Da molto tempo chi scrive (nel senso, io in questo preciso momento) sta su quel pericoloso cordolo in cui si fanno i conti per poter spiccare il volo. Ma quello serve per campare se non hai nessuna buonanima che ti foraggia: 20.000 euro lordi l'anno, per poter contare almeno su 12.000 euro netti. Per chi suona sono 100 gig a 200 euro a serata, o il contrario: 200 a 100. Per chi scrive sono 15.000 libri venduti all'anno (più apparizioni e via così). Se stai sotto c'è qualcuno che, in qualche modo, ti mantiene, oppure una discreta parte dei guadagni è, per forza, in nero. E' un segreto di Pulcinella, ma spesso gli ARTISTI non esistono per il fisco e neppure per la previdenza sociale, ma sono opinion leader e dicono la loro sulla società: soprattutto ora che internet e le community consentono la democrazia liquida e ogni scarrafone di carisma può condividere la sua opinione su varie piattaforme.

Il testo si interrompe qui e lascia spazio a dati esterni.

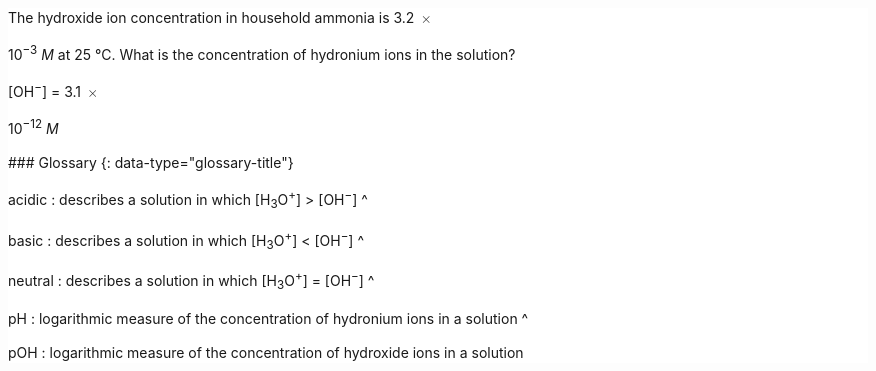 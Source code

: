 </div>
</div>

<div data-type="exercise">
<div data-type="problem" markdown="1">
The hydroxide ion concentration in household ammonia is 3.2 <math xmlns="http://www.w3.org/1998/Math/MathML"><mo>×</mo></math>

 10<sup>−3</sup> *M* at 25 °C. What is the concentration of hydronium ions in the solution?

</div>
<div data-type="solution" markdown="1">
[OH<sup>−</sup>] = 3.1 <math xmlns="http://www.w3.org/1998/Math/MathML"><mo>×</mo></math>

 10<sup>−12</sup> *M*

</div>
</div>

<div data-type="glossary" markdown="1">
### Glossary
{: data-type="glossary-title"}

acidic
: describes a solution in which \[H<sub>3</sub>O<sup>+</sup>\] &gt; \[OH<sup>−</sup>\]
^

basic
: describes a solution in which \[H<sub>3</sub>O<sup>+</sup>\] &lt; \[OH<sup>−</sup>\]
^

neutral
: describes a solution in which \[H<sub>3</sub>O<sup>+</sup>\] = \[OH<sup>−</sup>\]
^

pH
: logarithmic measure of the concentration of hydronium ions in a solution
^

pOH
: logarithmic measure of the concentration of hydroxide ions in a solution

</div>



[1]: http://openstaxcollege.org/l/16EPA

A loro basterebbe chiedere: "Scusa me la fai vedere la tua dichiarazione dei redditi? Che magari va a finire che non hai partecipato alle spese per la tua operazione d'appendicite il mese scorso...", giusto per farli piantare di dire cagate sui difetti della società in cui vivono, ma, giustamente, mi si obietterà che non si può mescolare l'ARTE col fisco.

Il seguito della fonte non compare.